# question on overclocking and cooling



## jono222111 (Jan 30, 2010)

hi, I have 2 questions, firstly, im thinking of overclocking my amd phenom X3 8650 triple core processer 2.3ghz. I have 3 fans on my pc. one on top, one on the side, and the stock one one the back.

To overclock I need to edit the "fsb" in my bios, but they are nowhere to be found. any ideas?
also, if you think i should get a cooling system before overclocking could you recomend one?
thanks


----------



## jono222111 (Jan 30, 2010)

*how do I overclock a amd phenomx3 8650*

can I overclock this? in my bios it doesnt have the fsb and even that program cpuCooL wont find it coz my motherboard isnt there, so cant i overclock it at all?


----------



## jono222111 (Jan 30, 2010)

*Which is better for gaming!!!*

hi, I dont know which processer to get, the intel core 2 duo that is 3.1ghz and 2 cores

or the amd phenomx3 8650 2.3ghz with 3 cores.

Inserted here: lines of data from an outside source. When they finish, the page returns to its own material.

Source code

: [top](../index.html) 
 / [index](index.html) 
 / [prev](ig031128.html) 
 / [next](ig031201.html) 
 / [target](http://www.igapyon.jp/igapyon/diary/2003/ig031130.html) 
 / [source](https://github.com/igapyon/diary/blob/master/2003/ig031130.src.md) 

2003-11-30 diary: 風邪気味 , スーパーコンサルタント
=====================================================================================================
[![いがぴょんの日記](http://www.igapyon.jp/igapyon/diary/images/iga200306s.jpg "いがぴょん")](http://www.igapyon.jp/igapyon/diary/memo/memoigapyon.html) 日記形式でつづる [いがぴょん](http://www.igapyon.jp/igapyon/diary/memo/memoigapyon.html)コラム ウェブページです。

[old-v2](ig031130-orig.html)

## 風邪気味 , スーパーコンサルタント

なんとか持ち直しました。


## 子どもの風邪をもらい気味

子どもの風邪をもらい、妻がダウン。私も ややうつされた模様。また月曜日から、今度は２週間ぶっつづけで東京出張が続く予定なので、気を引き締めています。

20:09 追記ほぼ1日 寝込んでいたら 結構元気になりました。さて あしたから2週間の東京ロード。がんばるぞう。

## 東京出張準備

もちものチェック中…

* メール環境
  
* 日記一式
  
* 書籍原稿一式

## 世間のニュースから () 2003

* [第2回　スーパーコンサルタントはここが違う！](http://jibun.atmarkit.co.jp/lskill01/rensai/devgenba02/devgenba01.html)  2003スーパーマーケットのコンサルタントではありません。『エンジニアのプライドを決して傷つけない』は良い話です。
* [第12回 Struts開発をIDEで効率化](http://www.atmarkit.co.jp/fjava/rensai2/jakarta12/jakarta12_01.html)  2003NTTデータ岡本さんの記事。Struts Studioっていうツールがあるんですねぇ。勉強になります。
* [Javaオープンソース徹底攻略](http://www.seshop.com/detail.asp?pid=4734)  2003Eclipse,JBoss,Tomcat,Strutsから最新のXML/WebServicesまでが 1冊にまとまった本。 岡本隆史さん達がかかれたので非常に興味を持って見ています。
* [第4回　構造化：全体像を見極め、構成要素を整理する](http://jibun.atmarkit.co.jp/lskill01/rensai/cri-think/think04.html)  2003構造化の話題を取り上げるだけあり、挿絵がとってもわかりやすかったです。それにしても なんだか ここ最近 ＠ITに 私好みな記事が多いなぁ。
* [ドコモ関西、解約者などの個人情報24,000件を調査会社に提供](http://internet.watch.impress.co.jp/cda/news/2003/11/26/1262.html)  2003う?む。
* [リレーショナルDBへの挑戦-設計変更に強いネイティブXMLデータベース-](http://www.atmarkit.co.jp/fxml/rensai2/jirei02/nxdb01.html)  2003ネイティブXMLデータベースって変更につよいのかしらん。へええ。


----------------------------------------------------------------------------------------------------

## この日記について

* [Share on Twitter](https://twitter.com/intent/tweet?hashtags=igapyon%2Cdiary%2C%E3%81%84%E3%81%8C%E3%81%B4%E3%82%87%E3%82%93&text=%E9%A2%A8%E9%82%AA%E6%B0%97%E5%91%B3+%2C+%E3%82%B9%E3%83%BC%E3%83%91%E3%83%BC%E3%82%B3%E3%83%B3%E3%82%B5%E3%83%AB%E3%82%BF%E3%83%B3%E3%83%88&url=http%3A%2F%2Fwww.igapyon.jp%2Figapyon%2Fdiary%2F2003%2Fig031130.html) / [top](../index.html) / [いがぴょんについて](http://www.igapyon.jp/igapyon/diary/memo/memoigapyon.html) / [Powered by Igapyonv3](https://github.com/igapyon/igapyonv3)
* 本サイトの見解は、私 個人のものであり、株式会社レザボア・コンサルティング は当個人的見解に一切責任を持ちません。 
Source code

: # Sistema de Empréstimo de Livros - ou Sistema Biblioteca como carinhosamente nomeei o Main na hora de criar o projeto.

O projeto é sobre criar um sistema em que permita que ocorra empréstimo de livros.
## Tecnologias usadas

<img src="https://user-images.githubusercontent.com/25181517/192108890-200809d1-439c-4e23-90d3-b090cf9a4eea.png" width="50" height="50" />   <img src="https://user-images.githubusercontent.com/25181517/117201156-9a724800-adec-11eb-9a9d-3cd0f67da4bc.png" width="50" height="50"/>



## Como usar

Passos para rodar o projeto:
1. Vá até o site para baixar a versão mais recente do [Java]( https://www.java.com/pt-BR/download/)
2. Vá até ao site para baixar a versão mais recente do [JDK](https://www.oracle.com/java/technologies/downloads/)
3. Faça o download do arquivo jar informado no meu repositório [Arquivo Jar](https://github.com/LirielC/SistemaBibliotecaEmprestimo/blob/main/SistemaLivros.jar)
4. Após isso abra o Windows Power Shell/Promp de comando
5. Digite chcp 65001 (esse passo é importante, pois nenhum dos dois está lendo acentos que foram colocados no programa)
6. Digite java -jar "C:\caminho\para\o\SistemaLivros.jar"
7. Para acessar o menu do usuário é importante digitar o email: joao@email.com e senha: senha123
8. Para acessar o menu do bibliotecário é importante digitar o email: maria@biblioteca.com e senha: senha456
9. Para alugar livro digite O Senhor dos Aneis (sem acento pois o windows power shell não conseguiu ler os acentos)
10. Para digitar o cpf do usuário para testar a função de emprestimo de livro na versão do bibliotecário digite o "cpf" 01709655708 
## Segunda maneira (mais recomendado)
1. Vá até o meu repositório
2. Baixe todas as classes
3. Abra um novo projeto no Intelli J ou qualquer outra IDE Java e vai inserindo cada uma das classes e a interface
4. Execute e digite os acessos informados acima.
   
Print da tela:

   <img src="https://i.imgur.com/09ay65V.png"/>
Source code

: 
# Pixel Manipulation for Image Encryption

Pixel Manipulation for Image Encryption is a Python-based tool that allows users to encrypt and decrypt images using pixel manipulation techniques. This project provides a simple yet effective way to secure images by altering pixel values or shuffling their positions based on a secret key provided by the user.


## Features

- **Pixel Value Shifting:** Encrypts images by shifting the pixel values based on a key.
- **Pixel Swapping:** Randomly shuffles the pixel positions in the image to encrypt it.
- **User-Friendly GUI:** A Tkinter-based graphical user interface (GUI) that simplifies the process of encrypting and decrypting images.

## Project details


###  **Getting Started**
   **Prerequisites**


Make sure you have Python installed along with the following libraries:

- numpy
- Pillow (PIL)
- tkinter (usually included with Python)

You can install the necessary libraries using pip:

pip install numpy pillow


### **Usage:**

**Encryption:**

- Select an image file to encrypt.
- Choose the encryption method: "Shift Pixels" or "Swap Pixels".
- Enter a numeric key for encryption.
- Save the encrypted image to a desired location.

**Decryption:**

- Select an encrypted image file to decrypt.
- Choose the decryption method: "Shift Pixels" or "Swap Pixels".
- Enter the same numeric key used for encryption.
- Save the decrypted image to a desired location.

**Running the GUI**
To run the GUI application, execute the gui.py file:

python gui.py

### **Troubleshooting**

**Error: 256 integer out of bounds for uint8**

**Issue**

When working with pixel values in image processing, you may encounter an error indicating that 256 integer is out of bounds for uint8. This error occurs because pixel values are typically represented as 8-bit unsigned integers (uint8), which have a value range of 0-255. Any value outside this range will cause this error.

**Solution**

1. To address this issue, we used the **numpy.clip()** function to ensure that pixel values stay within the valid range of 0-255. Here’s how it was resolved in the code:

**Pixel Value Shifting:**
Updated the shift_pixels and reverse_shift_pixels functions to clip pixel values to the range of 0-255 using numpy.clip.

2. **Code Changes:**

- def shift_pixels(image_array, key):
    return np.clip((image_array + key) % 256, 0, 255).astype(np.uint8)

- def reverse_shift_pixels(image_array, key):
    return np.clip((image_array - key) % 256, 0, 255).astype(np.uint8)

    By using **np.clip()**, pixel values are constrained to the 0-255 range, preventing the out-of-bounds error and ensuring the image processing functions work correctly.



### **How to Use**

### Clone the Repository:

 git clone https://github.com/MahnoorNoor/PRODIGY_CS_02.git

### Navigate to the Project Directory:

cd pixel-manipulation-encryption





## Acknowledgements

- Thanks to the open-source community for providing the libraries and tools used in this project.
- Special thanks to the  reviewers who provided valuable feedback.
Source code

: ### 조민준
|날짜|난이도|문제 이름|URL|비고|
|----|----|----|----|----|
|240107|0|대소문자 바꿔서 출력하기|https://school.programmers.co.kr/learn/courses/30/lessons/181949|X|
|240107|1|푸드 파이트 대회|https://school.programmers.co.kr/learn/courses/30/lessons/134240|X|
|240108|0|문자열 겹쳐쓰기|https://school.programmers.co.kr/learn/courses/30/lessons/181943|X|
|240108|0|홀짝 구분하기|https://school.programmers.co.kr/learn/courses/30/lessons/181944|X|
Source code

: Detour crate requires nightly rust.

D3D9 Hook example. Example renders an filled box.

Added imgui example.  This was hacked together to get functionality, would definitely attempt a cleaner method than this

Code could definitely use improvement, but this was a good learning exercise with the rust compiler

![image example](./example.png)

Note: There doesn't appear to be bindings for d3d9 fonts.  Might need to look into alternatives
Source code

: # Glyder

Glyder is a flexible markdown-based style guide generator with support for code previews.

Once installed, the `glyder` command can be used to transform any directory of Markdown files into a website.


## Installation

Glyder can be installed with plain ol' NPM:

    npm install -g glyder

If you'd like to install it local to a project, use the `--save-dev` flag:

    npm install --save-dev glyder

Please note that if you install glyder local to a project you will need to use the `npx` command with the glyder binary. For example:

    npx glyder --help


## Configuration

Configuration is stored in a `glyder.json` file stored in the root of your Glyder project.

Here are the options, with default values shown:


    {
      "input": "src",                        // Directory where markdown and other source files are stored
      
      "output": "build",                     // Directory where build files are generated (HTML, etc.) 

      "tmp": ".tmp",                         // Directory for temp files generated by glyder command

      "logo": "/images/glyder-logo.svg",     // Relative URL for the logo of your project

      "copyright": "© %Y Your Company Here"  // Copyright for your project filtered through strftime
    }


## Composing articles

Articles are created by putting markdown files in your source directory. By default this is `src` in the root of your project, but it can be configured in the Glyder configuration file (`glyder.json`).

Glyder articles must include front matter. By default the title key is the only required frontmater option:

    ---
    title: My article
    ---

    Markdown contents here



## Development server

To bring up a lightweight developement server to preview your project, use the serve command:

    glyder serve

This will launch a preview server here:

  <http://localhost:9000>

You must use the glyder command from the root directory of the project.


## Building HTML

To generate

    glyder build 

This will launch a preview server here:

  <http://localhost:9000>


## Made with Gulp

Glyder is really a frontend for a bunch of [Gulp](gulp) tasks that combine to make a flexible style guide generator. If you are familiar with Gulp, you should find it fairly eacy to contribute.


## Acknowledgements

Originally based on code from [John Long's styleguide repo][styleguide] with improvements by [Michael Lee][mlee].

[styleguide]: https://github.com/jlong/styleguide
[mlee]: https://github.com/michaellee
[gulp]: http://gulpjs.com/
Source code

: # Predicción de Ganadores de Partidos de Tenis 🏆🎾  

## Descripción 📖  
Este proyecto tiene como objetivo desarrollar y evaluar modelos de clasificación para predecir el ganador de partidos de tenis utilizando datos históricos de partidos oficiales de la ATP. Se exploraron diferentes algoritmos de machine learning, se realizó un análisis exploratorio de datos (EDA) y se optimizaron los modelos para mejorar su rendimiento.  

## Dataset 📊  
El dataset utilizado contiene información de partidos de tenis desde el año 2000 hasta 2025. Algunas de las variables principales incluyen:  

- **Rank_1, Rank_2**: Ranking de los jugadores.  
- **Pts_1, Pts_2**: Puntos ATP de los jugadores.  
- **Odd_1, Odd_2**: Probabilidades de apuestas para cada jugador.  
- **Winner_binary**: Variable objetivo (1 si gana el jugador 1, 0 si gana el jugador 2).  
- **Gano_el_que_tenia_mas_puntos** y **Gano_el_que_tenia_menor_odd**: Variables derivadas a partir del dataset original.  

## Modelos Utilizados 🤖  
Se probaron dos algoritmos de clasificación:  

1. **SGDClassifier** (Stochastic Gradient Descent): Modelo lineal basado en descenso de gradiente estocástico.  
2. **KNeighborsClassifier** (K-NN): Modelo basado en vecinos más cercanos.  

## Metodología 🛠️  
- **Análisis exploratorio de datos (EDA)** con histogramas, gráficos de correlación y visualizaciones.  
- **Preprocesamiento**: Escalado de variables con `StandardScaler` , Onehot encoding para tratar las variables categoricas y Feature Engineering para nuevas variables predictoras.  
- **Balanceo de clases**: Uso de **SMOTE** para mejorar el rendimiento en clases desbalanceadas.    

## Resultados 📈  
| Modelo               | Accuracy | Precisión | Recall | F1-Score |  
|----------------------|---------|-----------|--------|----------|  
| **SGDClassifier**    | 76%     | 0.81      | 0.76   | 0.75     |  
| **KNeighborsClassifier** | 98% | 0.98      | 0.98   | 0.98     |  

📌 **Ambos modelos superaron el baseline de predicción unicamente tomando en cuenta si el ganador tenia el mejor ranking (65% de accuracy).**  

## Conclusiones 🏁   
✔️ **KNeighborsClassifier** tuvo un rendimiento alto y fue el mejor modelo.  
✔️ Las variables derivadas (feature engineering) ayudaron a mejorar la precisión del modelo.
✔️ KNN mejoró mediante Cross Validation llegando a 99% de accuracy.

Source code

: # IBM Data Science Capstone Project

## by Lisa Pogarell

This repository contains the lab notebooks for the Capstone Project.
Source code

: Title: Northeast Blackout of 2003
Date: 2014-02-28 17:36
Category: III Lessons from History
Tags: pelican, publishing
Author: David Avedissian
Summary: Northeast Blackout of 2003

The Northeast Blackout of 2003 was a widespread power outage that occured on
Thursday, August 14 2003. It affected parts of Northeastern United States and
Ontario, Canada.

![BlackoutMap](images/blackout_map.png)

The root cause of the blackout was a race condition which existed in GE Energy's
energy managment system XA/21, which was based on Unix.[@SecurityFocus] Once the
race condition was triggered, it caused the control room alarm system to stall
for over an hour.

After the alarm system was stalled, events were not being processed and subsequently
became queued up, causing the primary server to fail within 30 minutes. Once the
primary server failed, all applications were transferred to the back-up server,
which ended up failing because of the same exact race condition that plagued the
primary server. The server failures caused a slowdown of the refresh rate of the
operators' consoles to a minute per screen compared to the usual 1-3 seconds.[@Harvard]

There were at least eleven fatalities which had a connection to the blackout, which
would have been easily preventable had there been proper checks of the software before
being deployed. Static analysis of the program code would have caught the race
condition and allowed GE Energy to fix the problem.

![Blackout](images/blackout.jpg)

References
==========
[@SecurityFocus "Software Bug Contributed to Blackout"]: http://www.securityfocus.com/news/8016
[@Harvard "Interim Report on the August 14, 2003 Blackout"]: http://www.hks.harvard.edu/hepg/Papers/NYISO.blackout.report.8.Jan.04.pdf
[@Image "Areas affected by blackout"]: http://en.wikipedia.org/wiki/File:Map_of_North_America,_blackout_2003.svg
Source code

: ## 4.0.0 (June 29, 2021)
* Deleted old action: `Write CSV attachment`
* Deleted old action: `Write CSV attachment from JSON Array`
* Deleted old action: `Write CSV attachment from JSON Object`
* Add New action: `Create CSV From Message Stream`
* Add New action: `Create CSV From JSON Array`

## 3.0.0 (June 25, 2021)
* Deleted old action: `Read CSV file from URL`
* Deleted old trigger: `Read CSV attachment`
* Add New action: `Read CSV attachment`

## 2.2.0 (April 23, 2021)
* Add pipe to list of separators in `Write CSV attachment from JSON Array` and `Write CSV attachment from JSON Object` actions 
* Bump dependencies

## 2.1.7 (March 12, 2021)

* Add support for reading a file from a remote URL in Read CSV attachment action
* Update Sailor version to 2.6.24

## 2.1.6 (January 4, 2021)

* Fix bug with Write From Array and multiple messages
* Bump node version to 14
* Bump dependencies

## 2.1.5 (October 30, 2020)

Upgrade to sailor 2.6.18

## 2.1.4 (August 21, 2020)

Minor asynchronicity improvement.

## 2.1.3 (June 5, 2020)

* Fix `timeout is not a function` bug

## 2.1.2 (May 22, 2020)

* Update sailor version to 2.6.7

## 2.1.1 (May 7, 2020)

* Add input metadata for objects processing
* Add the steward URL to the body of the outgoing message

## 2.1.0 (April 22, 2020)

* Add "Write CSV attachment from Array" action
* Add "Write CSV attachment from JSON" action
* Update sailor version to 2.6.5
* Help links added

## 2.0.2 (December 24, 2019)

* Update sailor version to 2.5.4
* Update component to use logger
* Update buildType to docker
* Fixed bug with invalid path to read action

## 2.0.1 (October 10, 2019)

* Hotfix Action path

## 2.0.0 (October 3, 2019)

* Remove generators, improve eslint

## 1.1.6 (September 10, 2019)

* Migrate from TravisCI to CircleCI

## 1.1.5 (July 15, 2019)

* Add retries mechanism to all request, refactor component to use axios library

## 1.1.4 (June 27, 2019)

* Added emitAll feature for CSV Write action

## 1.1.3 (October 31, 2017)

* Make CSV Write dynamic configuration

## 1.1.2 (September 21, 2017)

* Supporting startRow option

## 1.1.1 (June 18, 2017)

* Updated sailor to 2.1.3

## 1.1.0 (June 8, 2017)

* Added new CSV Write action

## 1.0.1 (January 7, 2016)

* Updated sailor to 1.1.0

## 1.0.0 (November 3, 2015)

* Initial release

which of the 2 is better? the intel one has more ghz and ends up at 6.2ghz
but would the amd phenom be better?
because in these days pretty much all the new games have multi core support, so the amd would be better for gaming then right?


----------



## roopster (Jan 17, 2010)

It all depends on your preference. 
How much you would like to spend on it and all.
You Can get a Good MSI or Asus 790 FX amd MOBO for about 150-200$ + AM3 PHenom II X 4 955 BE for 160$
Plus It will also depend UpOn If you want to play in SLI or CroSSFire. 
Above Listed Set up in this reply is what i have. 

As For intel I am not a Fan of intel. 
Just A Personal Opinion.


----------



## greenbrucelee (Apr 24, 2007)

well you wont be able to put in an intel cpu in a board that takes amd cpus so if you want an intel cpu you would have to buy another motherboard.

Is your system prebuilt? i.e did you buy it from a shop? if so then manufacturers of computers you buy from shops usually lock the BIOS so you cant change things. You should never use a program to overclock the computer it should always be done by you and through the BIOS


----------